In fact, once I accepted that our new robot overlords won’t be all bad I discovered there are quite a few areas of my life in which I’d be happy to cede control to an artificial intelligence:

  • Small talk.  Every week I waste precious time telling my co-workers about my weekend, general health and vacation plans and endure a recitation of the quotidian successes of their children and the progress of local sports teams. No one needs this information, cares about it or is even listening. An AI that knows a little about my family, favorite teams and current weather could cover all of these conversations for me. I’m not sure how this can be implemented in the coffee room, but since many of my project teams are dispersed a lot of these interactions take place on the phone or in chat clients.
  • Navigating customer service. One usually calls an 800 number with a very well-defined and bounded question or task. “Why is my bill so much higher this month?”  “When will the technician arrive?”  “Cancel my service.”  Sometimes the automated system makes it easier; sometimes it is designed to discourage. What these interactions have in common is the provision of some basic information in a time-consuming and tedious process. Why not fight fire with fire and send in your own AI?  One that knows your account numbers, address and mother’s maiden name could get a lot of work done on your behalf. I’m happy to do my own shopping and DJ-ing, that’s actually fun, but how about “Alexa, ring the bank and renew my mortgage, then tell DirecTV we’ve lost our signal again.”
  • Submitting job applications. I know a number of people currently engaged in a job hunt. The mind-numbing tedium of the online job application submission process is exacerbated by its near total futility. There are already AIs that compose simple articles about sports and the markets. Imagine an AI that could read the job post, tailor one’s resume to include appropriate keywords and compose a tailored cover letter. Then it could handle the submission process through the tedious and fiddly web forms these sites employ (I’m convinced that it is impossible to actually complete a job application on Goldman Sachs’ careers web site; if they don’t already know about you, they don’t want to hear from you.) That would cut down on the ponderous, demoralizing work of submitting a job application, allow someone to submit many more applications of a higher quality, and increase one’s chances of landing a job through an internet submission from that of a snowball’s in hell to just wildly unlikely.
  • Getting out of the echo chamber. Everyone thinks they have a broad view of the world and everyone is wrong. This phenomenon goes by names like the echo chamber, the filter bubble and confirmation bias. Web sites, including Google, are trying to predict your interests, and that means that what you see are not diverse points of view but what you already agree with. So nobody learns or grows, unless they learn sarcasm or grow self-righteous. An AI that was privy to the articles that surface on my tablet could compose, from respectable sources, a contrasting feed that presents cogent counter arguments to the news I’ve read recently. If Facebook is already feeding me what I want to see, how hard can it be to show me the opposite?
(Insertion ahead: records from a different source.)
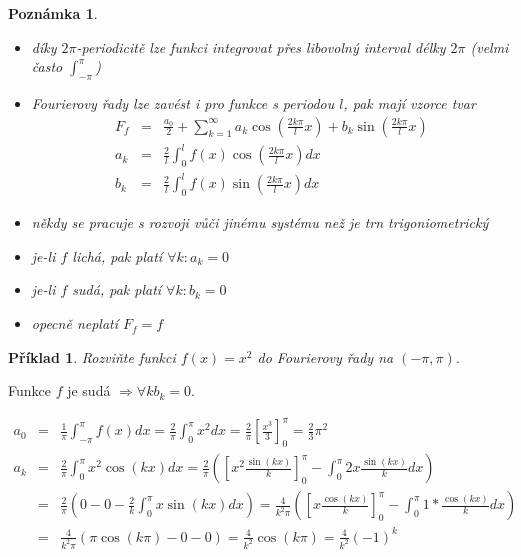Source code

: \documentclass[11pt,a4paper]{article}
\newtheorem*{poznamka}{Poznámka}
\newtheorem*{priklad}{Příklad}
\begin{document}
\begin{poznamka}
\begin{itemize} \quad
\item díky $2 \pi$-periodicitě lze funkci integrovat přes libovolný interval délky $2 \pi$ (velmi často $\int_{-\pi}^{\pi}$)
\item Fourierovy řady lze zavést i pro funkce s periodou $l$, pak mají vzorce tvar
\begin{eqnarray}
F_f & = & \frac{a_0}{2} + \sum_{k=1}^{\infty} a_k \cos \left( \frac{2 k \pi}{l} x \right) + b_k \sin \left( \frac{2 k \pi}{l} x \right) \nonumber\\
a_k & = & \frac{2}{l} \int_0^{l} f(x) \cos \left( \frac{2 k \pi}{l} x \right) dx \nonumber\\
b_k & = & \frac{2}{l} \int_0^l f(x) \sin \left( \frac{2 k \pi}{l} x \right) dx \nonumber
\end{eqnarray}
\item někdy se pracuje s rozvoji vůči jinému systému než je trn trigoniometrický
\item je-li $f$ lichá, pak platí $\forall k : a_k = 0$
\item je-li $f$ sudá, pak platí $\forall k : b_k = 0$
\item opecně neplatí $F_f = f$
\end{itemize}
\end{poznamka}

\begin{priklad}
Rozviňte funkci $f(x) = x^2$ do Fourierovy řady na $(-\pi, \pi)$.
\end{priklad}

Funkce $f$ je sudá $\Rightarrow \forall k b_k = 0$.

\begin{eqnarray}
a_0 & = & \frac{1}{\pi} \int_{-\pi}^{\pi} f(x) dx = \frac{2}{\pi} \int_0^{\pi} x^2 dx = \frac{2}{\pi} \left[ \frac{x^3}{3} \right]_0^\pi = \frac{2}{3} \pi^2 \nonumber\\
a_k & = & \frac{2}{\pi} \int_{0}^{\pi} x^2 \cos (kx) dx = \frac{2}{\pi} \left( \left[x^2 \frac{\sin (kx)}{k} \right]_0^\pi - \int_0^\pi 2x \frac{\sin (kx)}{k} dx \right) \nonumber\\
& = & \frac{2}{\pi} \left( 0 - 0 - \frac{2}{k} \int_0^\pi x \sin (kx) dx \right) = \frac{4}{k^2 \pi} \left( \left[ x \frac{\cos (kx)}{k} \right]_0^\pi - \int_0^\pi 1 * \frac{\cos(kx)}{k} dx \right) \nonumber\\
& = & \frac{4}{k^2 \pi} \left( \pi \cos (k \pi) - 0 - 0 \right) = \frac{4}{k^2} \cos (k \pi) = \frac{4}{k^2} (-1)^k \nonumber
\end{eqnarray}
\end{document}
That last one may be harder than it looks. Intentionally or not, I provide streaming services with a lot of data about my preferences and predilections yet Netflix concludes “Because you watched No Country for Old Men…” I might like to watch the BBC’s Planet Earth, Californication, or Udta Punjab (some kind of Bollywood Law and Order knock off, as far as I could tell). This might be the most important application in the list, but if Netflix is any indication, intelligence is at its most artificial when parsing media.

I’m pretty sure there’s a startup business or two in this list, but then I have clever business ideas all the time. The way I know they’re clever is that I Google them to find out if anyone has got there first. I generally find, 99 times out of a hundred, that not only is the idea already roaming the wild, there are a dozen business models with hundreds of competing startups each and probably an industrial journal or two. While I’m not going to promise that these suggestions are new and original (or even that they’re not offered a little bit tongue in cheek), I do hope they’re at least intriguing and I offer them without reservation of rights.